Jedna z turystek, po przybyciu pociągiem do Szczecina, była zaskoczona wysokością opłaty za skorzystanie z toalety. Musiała zapłacić 4,5 zł. Niezadowolenie zarówno z ceny, jak i braku możliwości płatności kartą wyraziła na portalu turysci.pl.

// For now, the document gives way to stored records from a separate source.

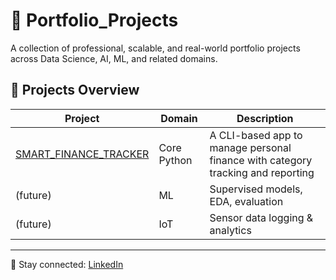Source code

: # 📁 Portfolio_Projects

A collection of professional, scalable, and real-world portfolio projects across Data Science, AI, ML, and related domains.

## 🔹 Projects Overview

| Project | Domain | Description |
|--------|--------|-------------|
| [SMART_FINANCE_TRACKER](./SMART_FINANCE_TRACKER) | Core Python | A CLI-based app to manage personal finance with category tracking and reporting |
| (future) | ML | Supervised models, EDA, evaluation |
| (future) | IoT | Sensor data logging & analytics |

---
🔗 Stay connected: [LinkedIn](https://linkedin.com/in/your-profile)
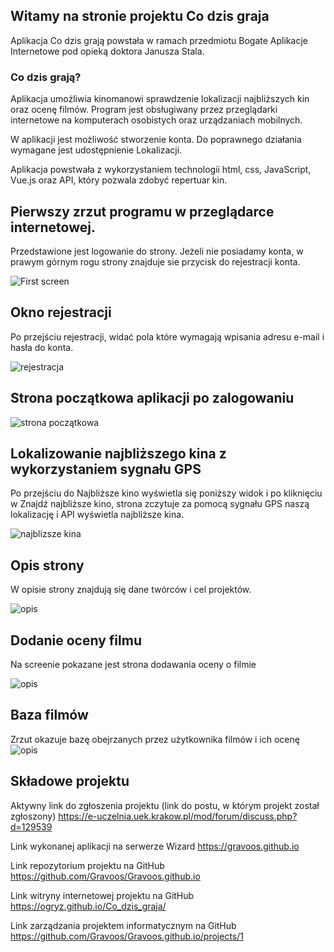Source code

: ## Witamy na stronie projektu Co dzis graja

Aplikacja Co dzis grają powstała w ramach przedmiotu Bogate Aplikacje Internetowe pod opieką doktora Janusza Stala.

### Co dzis grają?

Aplikacja umożliwia kinomanowi sprawdzenie lokalizacji najbliższych kin oraz ocenę filmów.
Program jest obsługiwany przez przeglądarki internetowe na komputerach osobistych oraz urządzaniach mobilnych.

W aplikacji jest możliwość stworzenie konta.
Do poprawnego działania wymagane jest udostępnienie Lokalizacji.

Aplikacja powstwała z wykorzystaniem technologii html, css, JavaScript, Vue.js oraz API, który pozwala zdobyć repertuar kin.

## Pierwszy zrzut programu w przeglądarce internetowej.

Przedstawione jest logowanie do strony.
Jeżeli nie posiadamy konta, w prawym górnym rogu strony znajduje sie przycisk do rejestracji konta.

![First screen](images/cdg_start.png)

## Okno rejestracji

Po przejściu rejestracji, widać pola które wymagają wpisania adresu e-mail i hasła do konta.

![rejestracja](images/cdg_registration.png)

## Strona początkowa aplikacji po zalogowaniu

![strona początkowa](images/cdg_login.png)

## Lokalizowanie najbliższego kina z wykorzystaniem sygnału GPS

Po przejściu do Najbliższe kino wyświetla się poniższy widok i po kliknięciu w Znajdź najbliższe kino, strona zczytuje za pomocą sygnału GPS naszą lokalizację i API wyświetla najbliższe kina.

![najblizsze kina](images/cdg_findcinema.png)

## Opis strony

W opisie strony znajdują się dane twórców i cel projektów.

![opis](images/cdg_description.png)

## Dodanie oceny filmu

Na screenie pokazane jest strona dodawania oceny o filmie

![opis](images/cdg_addingmovie.png)

## Baza filmów

Zrzut okazuje bazę obejrzanych przez użytkownika filmów i ich ocenę
![opis](images/cdg_moviebase.png)

## Składowe projektu
Aktywny link do zgłoszenia projektu (link do postu, w którym projekt został zgłoszony)
https://e-uczelnia.uek.krakow.pl/mod/forum/discuss.php?d=129539

Link wykonanej aplikacji na serwerze Wizard
https://gravoos.github.io

Link repozytorium projektu na GitHub
https://github.com/Gravoos/Gravoos.github.io

Link witryny internetowej projektu na GitHub
https://ogryz.github.io/Co_dzis_graja/

Link zarządzania projektem informatycznym na GitHub
https://github.com/Gravoos/Gravoos.github.io/projects/1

Gdy wysiadłam na dworcu w Szczecinie, poszłam szukać toalety. Zazwyczaj w Polsce są one darmowe albo kosztują 2-3 złote. Bardzo się zdziwiłam, gdy tuż obok strefy gastronomicznej zobaczyłam panią pilnującą toaletowego przybytku i kasującą po 4,5 zł. Dodatkowo, nie można było płacić kartą, więc musiałam iść wcześniej rozmienić gotówkę w Żabce. Naprawdę grubo przesadzili z tą ceną. Zwłaszcza, że w środku nie było nie wiadomo jakich luksusów, dwie kabiny, umywalka... - opisała sytuację zbulwersowana turystka.
Dalsza część artykułu pod materiałem wideo
Burza w komentarzach pod postem podróżniczki
W sieci momentalnie zawrzało. Część internautów podziela zdziwienie turystki i krytykuje wysokość opłaty. Inni z kolei bronią stawki. Twierdzą że jest ona uzasadniona zachowanym poziomem czystości i komfortu, jakie oferują płatne toalety. Pojawiły się też pytania, dlaczego podróżniczka nie skorzystała z darmowej toalety w pociągu.
Przede wszystkim absurdem jest brak możliwości płatności kartą
Sporo podróżuję i jeszcze nie spotkałem się, żeby toaleta na dworcu w dużym mieście była darmowa
Szok! Faktycznie tyle kasy. Dobrze, że pożyczki nie musiała brać, żeby skorzystać z WC. Poza tym jak się wybiera w podróż, to trzeba mieć parę zł w kieszeni
Trzeba było skorzystać z toalety w pociągu - czytamy w komentarzach.
Czytaj więcej: Turyści "za potrzebą". W Krakowie brakuje publicznych toalet.
Czy rzeczywiście w toaletach na PKP jest tak źle?
Redakcja "Super Expressu" postanowiła zweryfikować zarzuty. Okazało się, że toalety na dworcu w Szczecinie, chociaż niewielkie, były czyste i odpowiednio wyposażone, w tym w papier toaletowy i mydło.
Wnętrze utrzymane było w "morskim" stylu, a wszystkie urządzenia były sprawne. Choć płatność możliwa była tylko gotówką, cena za skorzystanie z toalet nie odbiegała znacząco od standardów obowiązujących na innych dużych dworcach w Polsce, takich jak w Poznaniu czy Warszawie.